# Exercise goal
Please retype the listing below exactly, from its opening line through the line where "并限制其为一个或者读个整数，且不能为0." appears.

# Provided data
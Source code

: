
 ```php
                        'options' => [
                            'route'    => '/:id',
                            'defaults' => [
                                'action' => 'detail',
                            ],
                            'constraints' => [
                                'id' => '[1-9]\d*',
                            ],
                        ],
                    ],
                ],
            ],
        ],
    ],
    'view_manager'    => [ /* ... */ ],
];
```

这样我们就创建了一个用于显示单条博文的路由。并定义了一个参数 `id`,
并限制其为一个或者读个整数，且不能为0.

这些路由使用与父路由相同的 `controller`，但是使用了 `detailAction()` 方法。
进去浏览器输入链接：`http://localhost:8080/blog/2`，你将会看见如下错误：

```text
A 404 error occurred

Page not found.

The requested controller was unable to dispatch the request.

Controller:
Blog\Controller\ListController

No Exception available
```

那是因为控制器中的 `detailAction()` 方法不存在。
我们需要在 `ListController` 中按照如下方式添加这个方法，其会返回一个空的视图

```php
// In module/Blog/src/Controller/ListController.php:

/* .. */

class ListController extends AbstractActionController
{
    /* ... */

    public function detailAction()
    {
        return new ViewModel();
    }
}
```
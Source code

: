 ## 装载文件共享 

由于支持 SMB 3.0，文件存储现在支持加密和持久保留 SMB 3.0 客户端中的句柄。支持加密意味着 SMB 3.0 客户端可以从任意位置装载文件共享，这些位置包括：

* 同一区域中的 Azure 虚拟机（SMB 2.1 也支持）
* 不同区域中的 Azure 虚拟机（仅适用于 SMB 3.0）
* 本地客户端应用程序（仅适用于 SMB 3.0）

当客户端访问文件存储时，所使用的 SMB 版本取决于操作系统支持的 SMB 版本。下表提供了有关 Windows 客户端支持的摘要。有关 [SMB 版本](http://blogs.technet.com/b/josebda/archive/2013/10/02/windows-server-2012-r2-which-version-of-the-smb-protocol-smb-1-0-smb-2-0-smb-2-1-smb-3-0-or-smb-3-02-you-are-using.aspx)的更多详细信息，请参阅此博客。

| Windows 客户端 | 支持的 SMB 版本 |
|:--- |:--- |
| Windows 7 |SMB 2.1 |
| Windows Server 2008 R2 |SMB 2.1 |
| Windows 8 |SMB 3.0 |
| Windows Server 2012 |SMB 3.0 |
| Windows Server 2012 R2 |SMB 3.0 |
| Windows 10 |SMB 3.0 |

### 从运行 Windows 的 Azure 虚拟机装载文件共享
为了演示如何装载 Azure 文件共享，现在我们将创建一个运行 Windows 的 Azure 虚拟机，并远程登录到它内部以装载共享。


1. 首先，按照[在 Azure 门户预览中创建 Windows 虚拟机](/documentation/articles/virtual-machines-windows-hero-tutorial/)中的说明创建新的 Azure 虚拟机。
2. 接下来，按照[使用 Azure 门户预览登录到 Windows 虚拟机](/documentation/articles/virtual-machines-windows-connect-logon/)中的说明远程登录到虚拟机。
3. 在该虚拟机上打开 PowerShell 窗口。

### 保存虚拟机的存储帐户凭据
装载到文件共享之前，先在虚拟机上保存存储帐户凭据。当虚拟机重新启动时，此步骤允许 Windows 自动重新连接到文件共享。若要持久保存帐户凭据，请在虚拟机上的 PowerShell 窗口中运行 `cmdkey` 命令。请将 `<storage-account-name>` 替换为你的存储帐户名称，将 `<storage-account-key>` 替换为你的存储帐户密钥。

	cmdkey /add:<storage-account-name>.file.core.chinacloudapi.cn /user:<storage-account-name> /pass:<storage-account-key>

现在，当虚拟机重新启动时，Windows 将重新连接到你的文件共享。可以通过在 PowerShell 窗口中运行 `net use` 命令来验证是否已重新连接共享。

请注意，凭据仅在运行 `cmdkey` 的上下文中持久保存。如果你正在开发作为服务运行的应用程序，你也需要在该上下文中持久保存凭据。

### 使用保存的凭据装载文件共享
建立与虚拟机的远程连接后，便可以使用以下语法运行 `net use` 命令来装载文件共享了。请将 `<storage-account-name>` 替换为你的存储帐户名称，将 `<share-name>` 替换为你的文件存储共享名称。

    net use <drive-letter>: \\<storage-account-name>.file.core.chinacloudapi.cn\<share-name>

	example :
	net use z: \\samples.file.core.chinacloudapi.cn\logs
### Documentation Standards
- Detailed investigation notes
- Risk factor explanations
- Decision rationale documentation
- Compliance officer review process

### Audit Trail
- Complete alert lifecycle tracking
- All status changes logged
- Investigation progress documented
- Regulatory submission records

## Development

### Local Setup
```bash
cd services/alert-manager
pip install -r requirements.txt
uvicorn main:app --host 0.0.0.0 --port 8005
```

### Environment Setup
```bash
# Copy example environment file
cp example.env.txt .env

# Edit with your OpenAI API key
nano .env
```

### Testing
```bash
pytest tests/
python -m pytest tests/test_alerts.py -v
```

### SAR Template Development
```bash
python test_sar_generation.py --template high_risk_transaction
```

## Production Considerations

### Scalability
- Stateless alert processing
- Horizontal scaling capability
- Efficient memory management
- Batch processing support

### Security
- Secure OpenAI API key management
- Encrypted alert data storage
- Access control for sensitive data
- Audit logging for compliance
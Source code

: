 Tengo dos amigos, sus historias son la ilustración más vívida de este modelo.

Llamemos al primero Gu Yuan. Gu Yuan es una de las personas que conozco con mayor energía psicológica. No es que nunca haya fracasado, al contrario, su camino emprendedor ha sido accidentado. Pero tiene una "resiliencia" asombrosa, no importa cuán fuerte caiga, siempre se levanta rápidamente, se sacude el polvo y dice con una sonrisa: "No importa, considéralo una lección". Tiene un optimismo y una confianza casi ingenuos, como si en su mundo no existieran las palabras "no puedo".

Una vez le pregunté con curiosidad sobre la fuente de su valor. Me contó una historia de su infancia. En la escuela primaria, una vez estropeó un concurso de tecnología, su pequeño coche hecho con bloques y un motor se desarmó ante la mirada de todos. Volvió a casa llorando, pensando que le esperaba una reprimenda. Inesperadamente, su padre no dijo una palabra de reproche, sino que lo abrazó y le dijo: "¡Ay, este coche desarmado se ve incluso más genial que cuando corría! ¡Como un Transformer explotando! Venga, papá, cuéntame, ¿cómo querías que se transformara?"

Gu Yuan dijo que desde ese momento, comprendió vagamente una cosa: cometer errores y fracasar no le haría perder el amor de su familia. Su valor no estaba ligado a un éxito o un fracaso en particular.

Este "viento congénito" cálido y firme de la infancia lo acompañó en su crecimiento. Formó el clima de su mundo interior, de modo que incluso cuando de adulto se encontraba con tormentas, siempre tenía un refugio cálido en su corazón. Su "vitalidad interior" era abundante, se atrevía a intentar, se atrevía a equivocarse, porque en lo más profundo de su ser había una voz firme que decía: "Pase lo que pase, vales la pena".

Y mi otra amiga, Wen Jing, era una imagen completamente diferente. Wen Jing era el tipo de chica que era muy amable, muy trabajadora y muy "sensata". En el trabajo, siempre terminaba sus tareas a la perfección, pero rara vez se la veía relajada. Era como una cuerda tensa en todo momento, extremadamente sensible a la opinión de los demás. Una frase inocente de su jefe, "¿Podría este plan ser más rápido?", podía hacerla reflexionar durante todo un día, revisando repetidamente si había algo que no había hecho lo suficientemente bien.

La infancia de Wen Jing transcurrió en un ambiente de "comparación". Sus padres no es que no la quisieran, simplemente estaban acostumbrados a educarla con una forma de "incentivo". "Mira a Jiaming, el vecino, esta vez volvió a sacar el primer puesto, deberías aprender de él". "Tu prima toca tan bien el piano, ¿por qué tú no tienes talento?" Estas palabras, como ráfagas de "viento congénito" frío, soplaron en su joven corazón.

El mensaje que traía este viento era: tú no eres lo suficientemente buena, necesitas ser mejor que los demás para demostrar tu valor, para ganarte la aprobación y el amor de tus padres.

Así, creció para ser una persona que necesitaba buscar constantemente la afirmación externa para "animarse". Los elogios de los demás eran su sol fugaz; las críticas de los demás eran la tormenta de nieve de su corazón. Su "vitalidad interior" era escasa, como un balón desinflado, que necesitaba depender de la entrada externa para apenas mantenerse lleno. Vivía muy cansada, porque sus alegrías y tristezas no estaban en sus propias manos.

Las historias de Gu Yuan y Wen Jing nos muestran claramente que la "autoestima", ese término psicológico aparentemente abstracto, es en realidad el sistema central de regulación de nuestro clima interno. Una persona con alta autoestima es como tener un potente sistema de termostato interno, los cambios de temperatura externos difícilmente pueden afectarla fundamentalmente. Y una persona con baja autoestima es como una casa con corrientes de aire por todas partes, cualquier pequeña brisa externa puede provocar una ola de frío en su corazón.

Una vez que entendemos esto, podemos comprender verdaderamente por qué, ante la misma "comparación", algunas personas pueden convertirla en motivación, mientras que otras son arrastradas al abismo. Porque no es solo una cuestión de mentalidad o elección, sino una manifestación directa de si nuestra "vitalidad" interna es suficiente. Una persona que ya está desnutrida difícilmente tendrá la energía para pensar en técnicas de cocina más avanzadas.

# Expected answer
Source code

:
 ```php
                        'options' => [
                            'route'    => '/:id',
                            'defaults' => [
                                'action' => 'detail',
                            ],
                            'constraints' => [
                                'id' => '[1-9]\d*',
                            ],
                        ],
                    ],
                ],
            ],
        ],
    ],
    'view_manager'    => [ /* ... */ ],
];
```

这样我们就创建了一个用于显示单条博文的路由。并定义了一个参数 `id`,
并限制其为一个或者读个整数，且不能为0.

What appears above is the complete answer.